Event Recap: Unlocking opportunities through foundation reuse

Buro Happold’s Geotechnic experts guided our recent masterclass audience through case studies and best practice in reusing existing foundations to unlock redevelopment opportunities and take a step closer to achieving net zero.

The built environment contributes around 40% of the UK’s total carbon footprint and the energy used to create the materials used during construction.

The embodied carbon of a building’s structure is a major contributor to this figure. Reusing or repurposing all or part of an existing building can create reductions in embodied carbon. This is true of any part of a building including its foundations.

Our speakers

  • Rachel Monteith, Director
  • Nigel Pickering, Director
  • Chris O’Hara, Associate Director

Hosted and moderated by Franck Robert, Partner

What did we learn?

  • Early engagement is crucial for the viability of effective foundation reuse.   Decisions about substructure reuse need to be made as early as possible in the design development process to secure the greatest benefit.  As existing case studies such as Battersea Power Station and Manchester Airport have shown, if we are engaged at the very early design stages, we can undertake the work needed to fully optimise existing assets.  This involvement has to continue throughout the design process because we must ‘build smart’, optimize the material use, and ensure use of low carbon material alternatives wherever possible.

  • The biggest concern for attendees at the masterclass regarding foundation reuse was risk associated with insurance and warranties.  However, insurers deal in risk, they assess risk, and they manage risk, so there are real parallels between the work of ground engineers and insurers.  Every risk can be managed to the point where it is quantifiable and therefore can be judged to be acceptable or not.  Our ground engineering work is all about managing risk and uncertainty through a variety of assessments.  This improves confidence across the project and provides support to clients as they showcase understanding of risks to insurers.

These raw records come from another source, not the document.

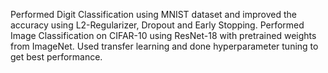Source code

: Performed Digit Classification using MNIST dataset and improved the accuracy using L2-Regularizer, Dropout and Early Stopping. 
Performed Image Classification on CIFAR-10 using ResNet-18 with pretrained weights from ImageNet.
Used transfer learning and done hyperparameter tuning to get best performance.
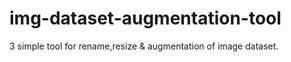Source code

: # img-dataset-augmentation-tool
3 simple tool for rename,resize &amp; augmentation of image dataset.
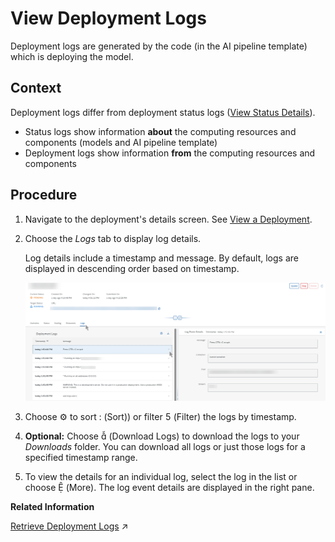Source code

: <!-- loio4f9682e48a54430e870d525f1cfd312b -->

<link rel="stylesheet" type="text/css" href="css/sap-icons.css"/>

# View Deployment Logs

Deployment logs are generated by the code \(in the AI pipeline template\) which is deploying the model.



<a name="loio4f9682e48a54430e870d525f1cfd312b__context_zfz_ysb_wxb"/>

## Context

Deployment logs differ from deployment status logs \([View Status Details](https://help.sap.com/docs/AI_LAUNCHPAD/92d77f26188e4582897b9106b9cb72e0/75b90def0e91434ebce276ab29f99cd9.html)\).

-   Status logs show information **about** the computing resources and components \(models and AI pipeline template\)
-   Deployment logs show information **from** the computing resources and components



<a name="loio4f9682e48a54430e870d525f1cfd312b__steps_yg2_zsb_wxb"/>

## Procedure

1.  Navigate to the deployment's details screen. See [View a Deployment](https://help.sap.com/docs/AI_LAUNCHPAD/92d77f26188e4582897b9106b9cb72e0/d6f793e11145488daac3d1b7229a052a.html).

2.  Choose the *Logs* tab to display log details.

    Log details include a timestamp and message. By default, logs are displayed in descending order based on timestamp.

    ![Log details for a pending deployment.](images/Image_AIL_Deployment_Enhanced_Logs_5668448.png)

3.  Choose :gear: to sort <span class="SAP-icons-V5"></span> \(Sort\)\) or filter <span class="SAP-icons-V5"></span> \(Filter\) the logs by timestamp.

4.  **Optional:** Choose <span class="SAP-icons-V5"></span> \(Download Logs\) to download the logs to your *Downloads* folder. You can download all logs or just those logs for a specified timestamp range.

5.  To view the details for an individual log, select the log in the list or choose <span class="SAP-icons-V5"></span> \(More\). The log event details are displayed in the right pane.


**Related Information**  


[Retrieve Deployment Logs](https://help.sap.com/viewer/2d6c5984063c40a59eda62f4a9135bee/CLOUD/en-US/4c86b886f6ec440b99b7284f4b17e735.html "Deployment and execution logs contain information about API processing and metrics.") :arrow_upper_right:


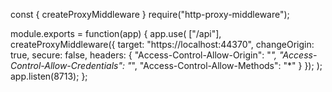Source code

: const { createProxyMiddleware } require("http-proxy-middleware");

module.exports = function(app) {
    app.use(
        ["/api"],
        createProxyMiddleware({
            target: "https://localhost:44370",
            changeOrigin: true,
            secure: false,
            headers: {
                "Access-Control-Allow-Origin": "*",
                "Access-Control-Allow-Credentials": "*",
                "Access-Control-Allow-Methods": "*"
            }
        });
    );
    app.listen(8713);
};
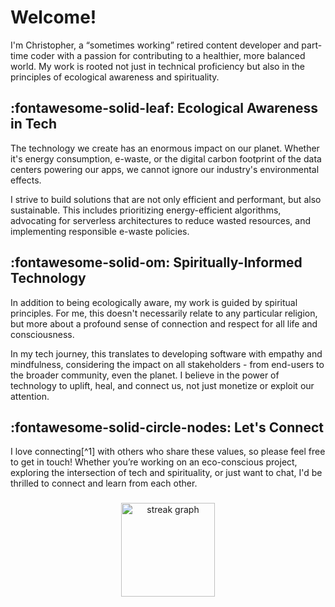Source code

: # Welcome!

I'm Christopher, a “sometimes working” retired content developer and part-time coder with a passion for contributing to a healthier, more balanced world. My work is rooted not just in technical proficiency but also in the principles of ecological awareness and spirituality. 

## :fontawesome-solid-leaf: Ecological Awareness in Tech 

The technology we create has an enormous impact on our planet. Whether it's energy consumption, e-waste, or the digital carbon footprint of the data centers powering our apps, we cannot ignore our industry's environmental effects.

I strive to build solutions that are not only efficient and performant, but also sustainable. This includes prioritizing energy-efficient algorithms, advocating for serverless architectures to reduce wasted resources, and implementing responsible e-waste policies.

## :fontawesome-solid-om: Spiritually-Informed Technology 

In addition to being ecologically aware, my work is guided by spiritual principles. For me, this doesn't necessarily relate to any particular religion, but more about a profound sense of connection and respect for all life and consciousness.

In my tech journey, this translates to developing software with empathy and mindfulness, considering the impact on all stakeholders - from end-users to the broader community, even the planet. I believe in the power of technology to uplift, heal, and connect us, not just monetize or exploit our attention.

## :fontawesome-solid-circle-nodes: Let's Connect

I love connecting[^1] with others who share these values, so please feel free to get in touch! Whether you’re working on an eco-conscious project, exploring the intersection of tech and spirituality, or just want to chat, I'd be thrilled to connect and learn from each other.

###

<div align="center">
  <img src="https://streak-stats.demolab.com?user=cfurlin&locale=en&mode=daily&theme=dark&hide_border=false&border_radius=20&order=3" height="150" alt="streak graph"  />
</div>

###
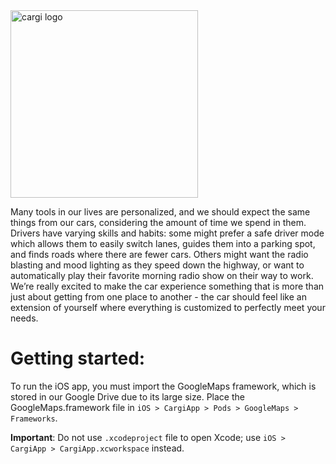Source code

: <img src="http://i.imgur.com/Tyx3dLj.png" alt="cargi logo" width="300">

Many tools in our lives are personalized, and we should expect the same things from our cars, considering the amount of time we spend in them. Drivers have varying skills and habits: some might prefer a safe driver mode which allows them to easily switch lanes, guides them into a parking spot, and finds roads where there are fewer cars.  Others might want the radio blasting and mood lighting as they speed down the highway, or want to automatically play their favorite morning radio show on their way to work. We’re really excited to make the car experience something that is more than just about getting from one place to another - the car should feel like an extension of yourself where everything is customized to perfectly meet your needs.

# Getting started:
To run the iOS app, you must import the GoogleMaps framework, which is stored in our Google Drive due to its large size. Place the GoogleMaps.framework file in `iOS > CargiApp > Pods > GoogleMaps > Frameworks`.

**Important**: Do not use `.xcodeproject` file to open Xcode; use `iOS > CargiApp > CargiApp.xcworkspace` instead.
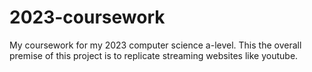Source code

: # 2023-coursework
My coursework for my 2023 computer science a-level.
This the overall premise of this project is to replicate streaming websites like youtube.
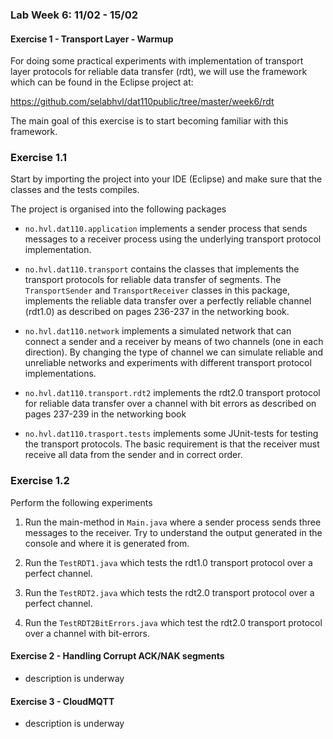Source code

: ### Lab Week 6: 11/02 - 15/02

#### Exercise 1 - Transport Layer - Warmup

For doing some practical experiments with implementation of transport layer protocols for reliable data transfer (rdt), we will use the framework which can be found in the Eclipse project at:

https://github.com/selabhvl/dat110public/tree/master/week6/rdt

The main goal of this exercise is to start becoming familiar with this framework.

### Exercise 1.1

Start by importing the project into your IDE (Eclipse) and make sure that the classes and the tests compiles.

The project is organised into the following packages

- `no.hvl.dat110.application` implements a sender process that sends messages to a receiver process using the underlying transport protocol implementation.

- `no.hvl.dat110.transport` contains the classes that implements the transport protocols for reliable data transfer of segments. The `TransportSender` and `TransportReceiver` classes in this package, implements the reliable data transfer over a perfectly reliable channel (rdt1.0) as described on pages 236-237 in the networking book.

- `no.hvl.dat110.network` implements a simulated network that can connect a sender and a receiver by means of two channels (one in each direction). By changing the type of channel we can simulate reliable and unreliable networks and experiments with different transport protocol implementations.

- `no.hvl.dat110.transport.rdt2` implements the rdt2.0 transport protocol for reliable data transfer over a channel with bit errors as described on pages 237-239 in the networking book

- `no.hvl.dat110.trasport.tests` implements some JUnit-tests for testing the transport protocols. The basic requirement is that the receiver must receive all data from the sender and in correct order.

### Exercise 1.2

Perform the following experiments

1. Run the main-method in `Main.java` where a sender process sends three messages to the receiver. Try to understand the output generated in the console and where it is generated from.

2. Run the `TestRDT1.java` which tests the rdt1.0 transport protocol over a perfect channel.

3. Run the `TestRDT2.java` which tests the rdt2.0 transport protocol over a perfect channel.

4. Run the `TestRDT2BitErrors.java` which test the rdt2.0 transport protocol over a channel with bit-errors.

#### Exercise 2 - Handling Corrupt ACK/NAK segments

- description is underway

#### Exercise 3 - CloudMQTT

- description is underway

  • There is real need for change in the approach to the retention of as-built information across the industry. Currently, companies are only required to store this information for 12 years, but it is normally more than 20 years before reuse of foundations is even considered by which time most important data will have been lost or destroyed. This creates additional work focused on data discovery for foundations before the critical work of assessing suitability for reuse can be done.